This post grew out of a conversation with Laurent Orseau; we were initially going to write a paper for a consciousness/philosophy journal of some sort, but that now seems unlikely, so I thought I’d post the key ideas here.
The central idea is that thinking in terms of AI or similar artificial agent, we can get some interesting solutions to old philosophical problems, such as the Mary’s room/knowledge problem.
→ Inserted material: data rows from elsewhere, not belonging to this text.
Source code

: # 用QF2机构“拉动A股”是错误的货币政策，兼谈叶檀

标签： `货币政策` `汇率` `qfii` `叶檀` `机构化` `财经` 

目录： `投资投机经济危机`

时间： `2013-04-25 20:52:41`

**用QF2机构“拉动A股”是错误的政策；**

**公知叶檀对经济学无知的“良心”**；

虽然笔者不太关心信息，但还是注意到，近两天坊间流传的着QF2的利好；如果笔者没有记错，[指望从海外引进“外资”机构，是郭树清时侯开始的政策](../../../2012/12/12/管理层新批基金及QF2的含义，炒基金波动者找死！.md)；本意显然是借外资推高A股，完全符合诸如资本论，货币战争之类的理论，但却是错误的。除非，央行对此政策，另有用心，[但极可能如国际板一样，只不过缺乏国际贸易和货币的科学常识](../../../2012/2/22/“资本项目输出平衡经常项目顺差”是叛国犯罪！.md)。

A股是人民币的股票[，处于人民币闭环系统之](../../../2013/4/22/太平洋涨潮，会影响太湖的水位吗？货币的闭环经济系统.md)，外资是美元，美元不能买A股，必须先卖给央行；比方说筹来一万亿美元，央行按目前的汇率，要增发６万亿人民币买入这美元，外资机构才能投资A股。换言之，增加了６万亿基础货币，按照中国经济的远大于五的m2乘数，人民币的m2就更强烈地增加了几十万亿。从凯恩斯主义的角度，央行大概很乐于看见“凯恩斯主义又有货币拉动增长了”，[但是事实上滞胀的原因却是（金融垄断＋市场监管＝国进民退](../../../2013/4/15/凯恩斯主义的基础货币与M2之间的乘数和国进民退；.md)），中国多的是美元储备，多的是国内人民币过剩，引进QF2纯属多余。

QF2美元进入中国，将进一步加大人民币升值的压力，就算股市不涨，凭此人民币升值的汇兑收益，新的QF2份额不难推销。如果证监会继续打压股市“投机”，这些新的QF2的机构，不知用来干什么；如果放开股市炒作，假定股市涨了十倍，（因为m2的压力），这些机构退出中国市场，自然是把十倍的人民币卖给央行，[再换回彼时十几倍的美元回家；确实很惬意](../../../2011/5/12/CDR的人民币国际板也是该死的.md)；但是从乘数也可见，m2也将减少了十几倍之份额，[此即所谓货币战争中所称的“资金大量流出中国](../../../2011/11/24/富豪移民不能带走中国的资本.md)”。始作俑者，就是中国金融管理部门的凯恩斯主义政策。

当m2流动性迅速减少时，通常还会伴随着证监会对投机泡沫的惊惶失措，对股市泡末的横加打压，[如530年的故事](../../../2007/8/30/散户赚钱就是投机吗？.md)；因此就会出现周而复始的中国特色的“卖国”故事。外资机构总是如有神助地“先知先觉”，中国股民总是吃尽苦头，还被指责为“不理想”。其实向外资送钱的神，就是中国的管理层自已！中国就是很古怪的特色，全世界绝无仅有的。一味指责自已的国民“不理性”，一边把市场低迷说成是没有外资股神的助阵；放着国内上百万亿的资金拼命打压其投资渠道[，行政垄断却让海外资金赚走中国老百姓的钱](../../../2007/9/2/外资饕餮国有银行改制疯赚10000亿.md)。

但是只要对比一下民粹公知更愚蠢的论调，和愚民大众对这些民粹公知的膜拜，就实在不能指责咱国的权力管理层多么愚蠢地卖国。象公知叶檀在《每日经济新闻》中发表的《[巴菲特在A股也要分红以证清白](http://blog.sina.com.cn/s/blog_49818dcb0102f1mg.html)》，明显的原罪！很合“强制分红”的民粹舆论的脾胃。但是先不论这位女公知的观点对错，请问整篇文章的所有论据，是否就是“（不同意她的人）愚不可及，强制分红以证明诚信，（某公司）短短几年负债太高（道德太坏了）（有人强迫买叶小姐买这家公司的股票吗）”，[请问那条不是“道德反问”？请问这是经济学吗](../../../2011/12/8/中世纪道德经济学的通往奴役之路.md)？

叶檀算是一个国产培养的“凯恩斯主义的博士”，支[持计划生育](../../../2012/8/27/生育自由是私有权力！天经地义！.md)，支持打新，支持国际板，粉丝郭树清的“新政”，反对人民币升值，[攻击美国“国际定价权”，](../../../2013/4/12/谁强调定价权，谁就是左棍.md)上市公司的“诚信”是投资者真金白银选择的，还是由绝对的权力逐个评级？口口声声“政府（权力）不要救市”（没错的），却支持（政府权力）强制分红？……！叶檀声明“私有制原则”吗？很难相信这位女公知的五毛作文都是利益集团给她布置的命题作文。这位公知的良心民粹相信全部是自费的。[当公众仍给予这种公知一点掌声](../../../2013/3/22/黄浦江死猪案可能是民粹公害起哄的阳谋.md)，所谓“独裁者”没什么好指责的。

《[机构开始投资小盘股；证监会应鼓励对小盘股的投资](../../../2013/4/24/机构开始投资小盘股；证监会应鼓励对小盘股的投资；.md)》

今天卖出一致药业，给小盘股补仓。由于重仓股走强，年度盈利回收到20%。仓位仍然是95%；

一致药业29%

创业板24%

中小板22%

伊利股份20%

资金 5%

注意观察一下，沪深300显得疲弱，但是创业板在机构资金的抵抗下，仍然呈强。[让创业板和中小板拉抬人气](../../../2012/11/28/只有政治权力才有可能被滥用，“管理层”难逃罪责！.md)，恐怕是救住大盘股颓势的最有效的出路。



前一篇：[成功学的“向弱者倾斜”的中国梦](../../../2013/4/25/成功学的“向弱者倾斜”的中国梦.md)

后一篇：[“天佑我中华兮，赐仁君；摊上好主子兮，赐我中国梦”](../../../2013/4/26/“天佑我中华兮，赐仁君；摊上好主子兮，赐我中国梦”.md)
In essence, simple agents exhibit similar features to Mary in the thought experiments, so (most) explanations of Mary’s experience must also apply to simple artificial agents.
To summarise:
Artificial agents can treat certain inputs as if the input were different from mere information.
This analogises loosely to how humans “experience” certain things.
If the agent is a more limited (and more realistic) design, this analogy can get closer.
There is an artificial version of Mary, mAIry, which would plausibly have something similar to what Mary experiences within the thought experiment.
In this thought experiment, Mary has been confined to a grey room from birth, exploring the outside world only through a black-and-white monitor.
Though isolated, Mary is a brilliant scientist, and has learnt all there is to know about light, the eye, colour theory, human perception, and human psychology. It would seem that she has all possible knowledge that there could be about colour, despite having never seen it.
Then one day she gets out of her room, and says “wow, so that’s what purple looks like!”.
Has she learnt anything new here? If not, what is her exclamation about? If so, what is this knowledge—Mary was supposed to know everything there was to know about colour already?
Incidentally, I chose “purple” as the colour Mary would see, as the two colours most often used, red and blue, lead to the confusion as to what “seeing red/blue” means—is this about the brain, or is it about the cones in the eye. But seeing purple is strictly about perception in the brain.
Example in practice
Interestingly, there are real example of Mary’s room-like situations. Some people with red-green colour-blindness can suddenly start seeing new colours with the right glasses. Apparently this happens because the red and green cones in their eyes are almost identical, so tend to always fire together. But “almost” is not “exactly”, and the glasses force green and red colours apart, so the red and green cones start firing separately, allowing the colour blind to see or distinguish new colours.
Let’s start with the least human AI we can imagine: AIXI, which is more an equation than an agent. Because we’ll be imagining multiple agents, let’s pick any computable version of AIXI, such as AIXItl.
There will be two such AIXItl’s, called Ar and Aq, and they will share observations and rewards: at turn i, this will be oi, ri, and qi, with ri the reward of Ar and qi the reward of Aq.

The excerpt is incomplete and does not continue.